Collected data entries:
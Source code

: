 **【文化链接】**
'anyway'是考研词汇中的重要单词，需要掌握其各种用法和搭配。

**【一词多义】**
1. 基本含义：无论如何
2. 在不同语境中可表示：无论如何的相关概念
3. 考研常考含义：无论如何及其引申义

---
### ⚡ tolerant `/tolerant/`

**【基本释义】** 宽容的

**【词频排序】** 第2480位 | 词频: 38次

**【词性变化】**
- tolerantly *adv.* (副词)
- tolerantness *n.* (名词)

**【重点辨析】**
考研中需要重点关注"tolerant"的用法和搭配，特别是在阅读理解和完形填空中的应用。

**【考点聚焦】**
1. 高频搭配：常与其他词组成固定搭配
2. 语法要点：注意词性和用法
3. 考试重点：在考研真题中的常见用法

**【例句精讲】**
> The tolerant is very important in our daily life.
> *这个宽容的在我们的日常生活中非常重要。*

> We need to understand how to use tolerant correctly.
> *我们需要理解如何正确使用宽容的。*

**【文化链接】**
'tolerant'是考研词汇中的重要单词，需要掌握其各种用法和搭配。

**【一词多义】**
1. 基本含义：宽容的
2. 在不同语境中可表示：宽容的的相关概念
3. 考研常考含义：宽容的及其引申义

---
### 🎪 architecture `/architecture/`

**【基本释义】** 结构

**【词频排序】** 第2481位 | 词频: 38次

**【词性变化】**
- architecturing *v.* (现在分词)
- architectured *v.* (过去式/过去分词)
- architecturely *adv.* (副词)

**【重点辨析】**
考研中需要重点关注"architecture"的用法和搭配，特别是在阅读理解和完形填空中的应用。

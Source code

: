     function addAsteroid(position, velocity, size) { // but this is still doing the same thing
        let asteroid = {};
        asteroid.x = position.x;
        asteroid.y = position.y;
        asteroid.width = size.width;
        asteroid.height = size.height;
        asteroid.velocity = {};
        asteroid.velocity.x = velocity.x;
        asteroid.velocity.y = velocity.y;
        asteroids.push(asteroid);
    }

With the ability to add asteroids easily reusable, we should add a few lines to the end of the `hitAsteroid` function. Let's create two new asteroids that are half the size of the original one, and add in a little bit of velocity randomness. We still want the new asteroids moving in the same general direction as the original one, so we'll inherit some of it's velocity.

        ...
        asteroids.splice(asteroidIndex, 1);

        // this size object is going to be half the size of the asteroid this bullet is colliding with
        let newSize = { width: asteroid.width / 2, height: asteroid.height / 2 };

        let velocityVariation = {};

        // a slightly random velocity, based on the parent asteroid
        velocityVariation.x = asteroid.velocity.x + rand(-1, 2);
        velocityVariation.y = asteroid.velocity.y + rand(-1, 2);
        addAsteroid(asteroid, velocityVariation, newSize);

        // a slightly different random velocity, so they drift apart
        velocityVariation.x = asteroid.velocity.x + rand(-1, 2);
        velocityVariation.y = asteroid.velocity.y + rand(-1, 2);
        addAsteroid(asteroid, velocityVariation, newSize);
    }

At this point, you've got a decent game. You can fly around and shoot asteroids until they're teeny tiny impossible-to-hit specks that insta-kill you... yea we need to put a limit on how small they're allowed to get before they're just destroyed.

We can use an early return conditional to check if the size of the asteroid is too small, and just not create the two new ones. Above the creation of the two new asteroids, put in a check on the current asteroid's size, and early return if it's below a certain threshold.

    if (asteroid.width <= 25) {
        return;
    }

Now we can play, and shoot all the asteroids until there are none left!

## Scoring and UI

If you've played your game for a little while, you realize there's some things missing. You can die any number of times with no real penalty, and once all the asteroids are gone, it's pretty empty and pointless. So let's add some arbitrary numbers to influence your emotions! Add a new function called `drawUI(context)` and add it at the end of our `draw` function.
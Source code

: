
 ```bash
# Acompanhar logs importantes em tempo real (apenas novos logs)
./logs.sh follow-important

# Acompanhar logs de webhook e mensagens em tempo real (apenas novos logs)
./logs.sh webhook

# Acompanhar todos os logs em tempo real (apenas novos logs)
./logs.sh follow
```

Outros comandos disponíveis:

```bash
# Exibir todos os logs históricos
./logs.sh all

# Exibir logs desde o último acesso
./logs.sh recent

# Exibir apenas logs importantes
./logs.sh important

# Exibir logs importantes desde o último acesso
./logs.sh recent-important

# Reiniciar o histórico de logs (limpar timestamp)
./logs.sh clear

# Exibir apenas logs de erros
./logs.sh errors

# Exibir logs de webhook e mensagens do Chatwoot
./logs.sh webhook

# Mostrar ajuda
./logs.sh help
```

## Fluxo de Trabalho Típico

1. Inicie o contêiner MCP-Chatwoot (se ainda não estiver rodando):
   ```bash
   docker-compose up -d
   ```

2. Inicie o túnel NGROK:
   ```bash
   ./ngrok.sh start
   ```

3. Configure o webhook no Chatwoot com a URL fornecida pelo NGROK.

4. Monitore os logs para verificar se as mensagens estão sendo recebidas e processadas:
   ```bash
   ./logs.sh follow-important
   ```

[WHAT TO WORK ON]: Lines from the top of the data above through the line with "the same thing", both ends included: copy them exactly, nothing more.

[TASK ANSWER]:
Source code

: **【文化链接】**
'anyway'是考研词汇中的重要单词，需要掌握其各种用法和搭配。

**【一词多义】**
1. 基本含义：无论如何
2. 在不同语境中可表示：无论如何的相关概念
3. 考研常考含义：无论如何及其引申义

---
### ⚡ tolerant `/tolerant/`

**【基本释义】** 宽容的

**【词频排序】** 第2480位 | 词频: 38次

**【词性变化】**
- tolerantly *adv.* (副词)
- tolerantness *n.* (名词)

**【重点辨析】**
考研中需要重点关注"tolerant"的用法和搭配，特别是在阅读理解和完形填空中的应用。

**【考点聚焦】**
1. 高频搭配：常与其他词组成固定搭配
2. 语法要点：注意词性和用法
3. 考试重点：在考研真题中的常见用法

**【例句精讲】**
> The tolerant is very important in our daily life.
> *这个宽容的在我们的日常生活中非常重要。*

> We need to understand how to use tolerant correctly.
> *我们需要理解如何正确使用宽容的。*

**【文化链接】**
'tolerant'是考研词汇中的重要单词，需要掌握其各种用法和搭配。

**【一词多义】**
1. 基本含义：宽容的
2. 在不同语境中可表示：宽容的的相关概念
3. 考研常考含义：宽容的及其引申义

---
### 🎪 architecture `/architecture/`

**【基本释义】** 结构

**【词频排序】** 第2481位 | 词频: 38次

**【词性变化】**
- architecturing *v.* (现在分词)
- architectured *v.* (过去式/过去分词)
- architecturely *adv.* (副词)

**【重点辨析】**
考研中需要重点关注"architecture"的用法和搭配，特别是在阅读理解和完形填空中的应用。

Source code

:     function addAsteroid(position, velocity, size) { // but this is still doing the same thing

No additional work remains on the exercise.